Investing in women's health

Women and girls make up more than half of our population. And yet their health is somehow seen as a ‘niche issue’.

Woman in GP clinic

Conditions including dysmenorrhoea (period pain), fibroids and menopausal symptoms will affect around 80% of women in their lifetime. But still, they go under diagnosed and untreated.

The Victorian Government has made important investments in women's health, including funding Victoria’s first clinic focused on women’s heart health and our state’s first ever sexual and reproductive health phoneline. But there’s still more to do.

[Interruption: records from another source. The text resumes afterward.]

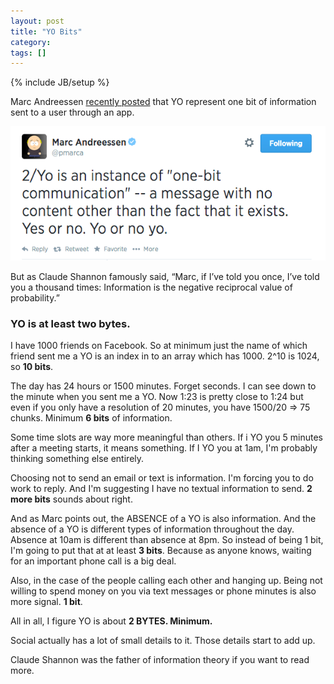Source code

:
 ```yaml
---
layout: post
title: "YO Bits"
category:
tags: []
---
```

{% include JB/setup %}

Marc Andreessen [recently posted](https://twitter.com/pmarca/status/479520791671750656
) that YO represent one bit of information sent to a user through an app.

<img src="/images/pmarca-tweet.png" atl="pmarca tweet" class="img-responsive">

But as Claude Shannon famously said, “Marc, if I’ve told you once, I’ve told you a thousand times:  Information is the negative reciprocal value of probability.”

### YO is at least two bytes.

I have 1000 friends on Facebook. So at minimum just the name of which friend sent me a YO is an index in to an array which has 1000.  2^10 is 1024, so __10 bits__.

The day has 24 hours or 1500 minutes. Forget seconds. I can see down to the minute when you sent me a YO.  Now 1:23 is pretty close to 1:24 but even if you only have a resolution of 20 minutes, you have 1500/20 => 75 chunks. Minimum __6 bits__ of information.

Some time slots are way more meaningful than others. If i YO you 5 minutes after a meeting starts, it means something. If I YO you at 1am, I'm probably thinking something else entirely.

Choosing not to send an email or text is information. I'm forcing you to do work to reply. And I'm suggesting I have no textual information to send. __2 more bits__ sounds about right.

And as Marc points out, the ABSENCE of a YO is also information. And the absence of a YO is different types of information throughout the day. Absence at 10am is different than absence at 8pm. So instead of being 1 bit, I'm going to put that at at least __3 bits__.  Because as anyone knows, waiting for an important phone call is a big deal.

Also, in the case of the people calling each other and hanging up. Being not willing to spend money on you via text messages or phone minutes is also more signal. __1 bit__.

All in all, I figure YO is about __2 BYTES. Minimum.__

Social actually has a lot of small details to it. Those details start to add up.

Claude Shannon was the father of information theory if you want to read more.

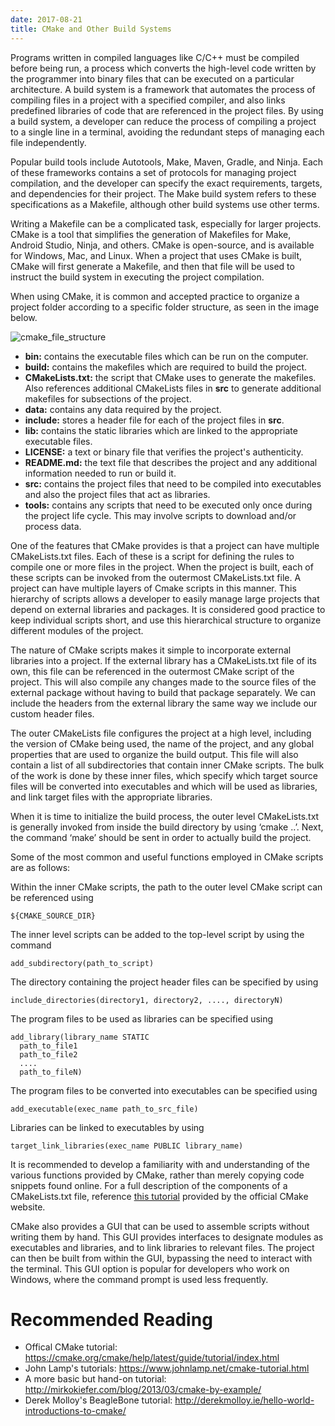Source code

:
 ```yaml
---
date: 2017-08-21
title: CMake and Other Build Systems
---
```

Programs written in compiled languages like C/C++ must be compiled before being run, a process which converts the high-level code written by the programmer into binary files that can be executed on a particular architecture. A build system is a framework that automates the process of compiling files in a project with a specified compiler, and also links predefined libraries of code that are referenced in the project files. By using a build system, a developer can reduce the process of compiling a project to a single line in a terminal, avoiding the redundant steps of managing each file independently.

Popular build tools include Autotools, Make, Maven, Gradle, and Ninja. Each of these frameworks contains a set of protocols for managing project compilation, and the developer can specify the exact requirements, targets, and dependencies for their project. The Make build system refers to these specifications as a Makefile, although other build systems use other terms.

Writing a Makefile can be a complicated task, especially for larger projects. CMake is a tool that simplifies the generation of Makefiles for Make, Android Studio, Ninja, and others. CMake is open-source, and is available for Windows, Mac, and Linux. When a project that uses CMake is built, CMake will first generate a Makefile, and then that file will be used to instruct the build system in executing the project compilation.

When using CMake, it is common and accepted practice to organize a project folder according to a specific folder structure, as seen in the image below.

![cmake_file_structure](/images/2020/12/cmake_file_structure.png)

- **bin:** contains the executable files which can be run on the computer.
- **build:** contains the makefiles which are required to build the project.
- **CMakeLists.txt:** the script that CMake uses to generate the makefiles. Also references additional CMakeLists files in **src** to generate additional makefiles for subsections of the project.
- **data:** contains any data required by the project.
- **include:** stores a header file for each of the project files in **src**.
- **lib:** contains the static libraries which are linked to the appropriate executable files.
- **LICENSE:** a text or binary file that verifies the project's authenticity.
- **README.md:** the text file that describes the project and any additional information needed to run or build it.
- **src:** contains the project files that need to be compiled into executables and also the project files that act as libraries.
- **tools:** contains any scripts that need to be executed only once during the project life cycle. This may involve scripts to download and/or process data.

One of the features that CMake provides is that a project can have multiple CMakeLists.txt files. Each of these is a script for defining the rules to compile one or more files in the project. When the project is built, each of these scripts can be invoked from the outermost CMakeLists.txt file. A project can have multiple layers of Cmake scripts in this manner. This hierarchy of scripts allows a developer to easily manage large projects that depend on external libraries and packages. It is considered good practice to keep individual scripts short, and use this hierarchical structure to organize different modules of the project.

The nature of CMake scripts makes it simple to incorporate external libraries into a project. If the external library has a CMakeLists.txt file of its own, this file can be referenced in the outermost CMake script of the project. This will also compile any changes made to the source files of the external package without having to build that package separately. We can include the headers from the external library the same way we include our custom header files.


The outer CMakeLists file configures the project at a high level, including the version of CMake being used, the name of the project, and any global properties that are used to organize the build output. This file will also contain a list of all subdirectories that contain inner CMake scripts. The bulk of the work is done by these inner files, which specify which target source files will be converted into executables and which will be used as libraries, and link target files with the appropriate libraries.

When it is time to initialize the build process, the outer level CMakeLists.txt is generally invoked from inside the build directory by using  ‘cmake ..’. Next, the command ‘make’ should be sent in order to actually build the project.

Some of the most common and useful functions employed in CMake scripts are as follows:

Within the inner CMake scripts, the path to the outer level CMake script can be referenced using
```
${CMAKE_SOURCE_DIR}
```

The inner level scripts can be added to the top-level script by using the command
```
add_subdirectory(path_to_script)
```

The directory containing the project header files can be specified by using
```
include_directories(directory1, directory2, ...., directoryN)
```

The program files to be used as libraries can be specified using
```
add_library(library_name STATIC
  path_to_file1
  path_to_file2
  ....
  path_to_fileN)
```

The program files to be converted into executables can be specified using
```
add_executable(exec_name path_to_src_file)
```

Libraries can be linked to executables by using
```
target_link_libraries(exec_name PUBLIC library_name)
```

It is recommended to develop a familiarity with and understanding of the various functions provided by CMake, rather than merely copying code snippets found online. For a full description of the components of a CMakeLists.txt file, reference [this tutorial][f4ae969e] provided by the official CMake website.

  [f4ae969e]: https://cmake.org/cmake/help/latest/guide/tutorial/index.html "CMake Tutorial"

CMake also provides a GUI that can be used to assemble scripts without writing them by hand. This GUI provides interfaces to designate modules as executables and libraries, and to link libraries to relevant files. The project can then be built from within the GUI, bypassing the need to interact with the terminal. This GUI option is popular for developers who work on Windows, where the command prompt is used less frequently.

# Recommended Reading
- Offical CMake tutorial: https://cmake.org/cmake/help/latest/guide/tutorial/index.html
- John Lamp's tutorials: https://www.johnlamp.net/cmake-tutorial.html
- A more basic but hand-on tutorial: http://mirkokiefer.com/blog/2013/03/cmake-by-example/
- Derek Molloy's BeagleBone tutorial: http://derekmolloy.ie/hello-world-introductions-to-cmake/
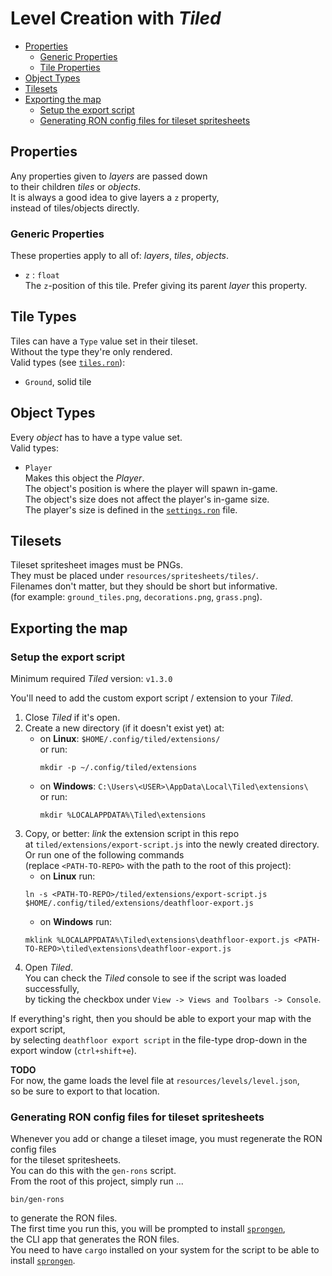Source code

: # Level Creation with _Tiled_
- [Properties](#properties)
  - [Generic Properties](#generic-properties)
  - [Tile Properties](#tile-properties)
- [Object Types](#object-types)
- [Tilesets](#tilesets)
- [Exporting the map](#exporting-the-map)
  - [Setup the export script](#setup-the-export-script)
  - [Generating RON config files for tileset spritesheets](#generating-ron-config-files-for-tileset-spritesheets)

## Properties
Any properties given to _layers_ are passed down  
to their children _tiles_ or _objects_.  
It is always a good idea to give layers a `z` property,  
instead of tiles/objects directly.

### Generic Properties
These properties apply to all of: _layers_, _tiles_, _objects_.

- `z` : `float`  
  The `z`-position of this tile. Prefer giving its parent _layer_ this property.

## Tile Types
Tiles can have a `Type` value set in their tileset.  
Without the type they're only rendered.  
Valid types (see [`tiles.ron`](../resources/settings/tiles.ron)):

- `Ground`, solid tile

## Object Types
Every _object_ has to have a type value set.  
Valid types:

- `Player`  
  Makes this object the _Player_.  
  The object's position is where the player will spawn in-game.  
  The object's size does not affect the player's in-game size.  
  The player's size is defined in the [`settings.ron`] file.

## Tilesets
Tileset spritesheet images must be PNGs.  
They must be placed under `resources/spritesheets/tiles/`.  
Filenames don't matter, but they should be short but informative.  
(for example: `ground_tiles.png`, `decorations.png`, `grass.png`).

## Exporting the map
### Setup the export script
Minimum required _Tiled_ version: `v1.3.0`  

You'll need to add the custom export script / extension to your _Tiled_.  
1) Close _Tiled_ if it's open.
2) Create a new directory (if it doesn't exist yet) at:  
    - on __Linux__: `$HOME/.config/tiled/extensions/`  
      or run:  
      ```
      mkdir -p ~/.config/tiled/extensions
      ```
    - on __Windows__: `C:\Users\<USER>\AppData\Local\Tiled\extensions\`  
      or run:  
      ```
      mkdir %LOCALAPPDATA%\Tiled\extensions
      ```
3) Copy, or better: _link_ the extension script in this repo  
   at `tiled/extensions/export-script.js` into the newly created directory.  
   Or run one of the following commands  
   (replace `<PATH-TO-REPO>` with the path to the root of this project):
   - on __Linux__ run:  
   ```
   ln -s <PATH-TO-REPO>/tiled/extensions/export-script.js $HOME/.config/tiled/extensions/deathfloor-export.js
   ```
   - on __Windows__ run:  
   ```
   mklink %LOCALAPPDATA%\Tiled\extensions\deathfloor-export.js <PATH-TO-REPO>\tiled\extensions\deathfloor-export.js
   ```
4) Open _Tiled_.  
   You can check the _Tiled_ console to see if the script was loaded successfully,  
   by ticking the checkbox under `View -> Views and Toolbars -> Console`.  

If everything's right, then you should be able to export your map with the export script,  
by selecting `deathfloor export script` in the file-type drop-down in the export window (`ctrl+shift+e`).  

__TODO__  
For now, the game loads the level file at `resources/levels/level.json`,  
so be sure to export to that location.

### Generating RON config files for tileset spritesheets
Whenever you add or change a tileset image, you must regenerate the RON config files  
for the tileset spritesheets.  
You can do this with the `gen-rons` script.  
From the root of this project, simply run ...
```
bin/gen-rons
```
to generate the RON files.  
The first time you run this, you will be prompted to install [`sprongen`],  
the CLI app that generates the RON files.  
You need to have `cargo` installed on your system for the script to be able to install [`sprongen`].

[`settings.ron`]: /resources/config/settings.ron
[`sprongen`]:     https://github.com/Noah2610/sprongen
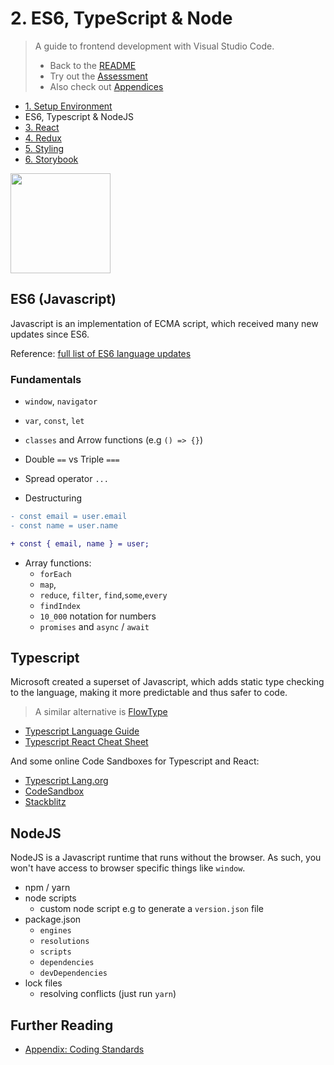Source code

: # 2. ES6, TypeScript & Node

> A guide to frontend development with Visual Studio Code.
>
> - Back to the [README](../../README.md)
> - Try out the [Assessment](./guides/CryptoCharts.md)
> - Also check out [Appendices](./appendix/CodingStandards.md)

- [1. Setup Environment](./1-SetupEnvironment.md)
- ES6, Typescript & NodeJS
- [3. React](./3-React.md)
- [4. Redux](./4-Redux.md)
- [5. Styling](./5-Styling.md)
- [6. Storybook](./6-Storybook.md)

<img
style="height: 10rem; width: auto"
src="https://s3.amazonaws.com/clarityfm-production/attachments/6604/default/es6.png?1442839695"
/>

## ES6 (Javascript)

Javascript is an implementation of ECMA script, which received many new updates since ES6.

Reference: [full list of ES6 language updates](https://github.com/lukehoban/es6features)

### Fundamentals

- `window`, `navigator`
- `var`, `const`, `let`
- `classes` and Arrow functions (e.g `() => {}`)
- Double `==` vs Triple `===`
- Spread operator `...`

- Destructuring

```diff
- const email = user.email
- const name = user.name

+ const { email, name } = user;
```

- Array functions:
  - `forEach`
  - `map`,
  - `reduce`, `filter`, `find`,`some`,`every`
  - `findIndex`
  - `10_000` notation for numbers
  - `promises` and `async` / `await`

## Typescript

Microsoft created a superset of Javascript, which adds static type checking to the language, making it more predictable and thus safer to code.

> A similar alternative is [FlowType](https://flow.org/)

- [Typescript Language Guide](https://www.typescriptlang.org/)
- [Typescript React Cheat Sheet](https://github.com/typescript-cheatsheets/react)

And some online Code Sandboxes for Typescript and React:

- [Typescript Lang.org](https://www.typescriptlang.org/play?#code/JYWwDg9gTgLgBAKjgQwM5wEoFNkGN4BmUEIcA5FDvmQNwCwAUKJLHAN5wCuqWAyjMhhYANFx4BRAgSz44AXzhES5Snhi1GjLAA8W8XBAB2qeAGEInQ0KjjtycABsscALxwAFAEpXAPnaM4OANjeABtA0sYUR4Yc0iAXVcxPgEhdwAGT3oGAOTJaXx3L19-BkDAgBMIXE4QLCsAOhhgGCckgAMATQsgh2BcAGssCrgAEjYIqwVmutR27MC5LM0yuEoYTihDD1zAgB4K4AA3H13yvbAfbs5e-qGRiYspuBmsVD2Aekuz-YAjThgMCMcCMpj6gxcbGKLj8MTiVnck3gAGo4ABGTxyU6rcrlMF3OB1H5wT7-QFGbG4z6HE65ZYMOSMIA)
- [CodeSandbox](https://codesandbox.io/s/react-ts?utm_source=dotnew)
- [Stackblitz](https://stackblitz.com/edit/react-typescript-base)

## NodeJS

NodeJS is a Javascript runtime that runs without the browser. As such, you won't have access to browser specific things like `window`.

- npm / yarn
- node scripts
  - custom node script e.g to generate a `version.json` file
- package.json
  - `engines`
  - `resolutions`
  - `scripts`
  - `dependencies`
  - `devDependencies`
- lock files
  - resolving conflicts (just run `yarn`)

## Further Reading

- [Appendix: Coding Standards](./appendix/CodingStandards.md)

In this Budget, we’ll give women's health the serious focus and funding it deserves, with:

  • $86 million to help parents with their newborn babies, including more access to free Maternal and Child Health services and lactation consultants, additional support for fathers’ groups and multicultural communities, a new early parenting centre and a centre dedicated to Aboriginal families and children. Funding will also support the Baby Bundle program.
  • $65 million for 10,800 additional laparoscopies to help treat debilitating endometriosis, which affects one in every nine girls and women.
  • $58 million for 20 new women’s health clinics and a dedicated Aboriginal‑led women’s clinic, to overcome some of the barriers to treatment that women face such as cost, confidentiality, geographical location of services, cultural and communication differences. The clinics will mean women can access specialists – gynecologist, urologist, along with specialist nursing and allied health in one spot, making it easier and faster to get the world-class care women need and deserve.
  • $50 million to enable more Victorian families to access public fertility care, with up to 3,375 treatment cycles funded each year.
  • $12 million for research initiatives that will directly benefit women’s health, such as an inquiry into women’s pain management and early work to establish a Women’s Health Research Institute.
  • $10 million to establish nine sexual and reproductive health hubs in addition to the 11 existing hubs and continued funding for the Local Public Health Unit networked hub and spoke primary care model, to provide free or very low cost clinical services that, when they are available through a GP, are associated with out‑of‑pocket costs.
  • $5.3 million for a mobile women’s health clinic to improve access for women in regional and remote Victoria to specialised women’s health services.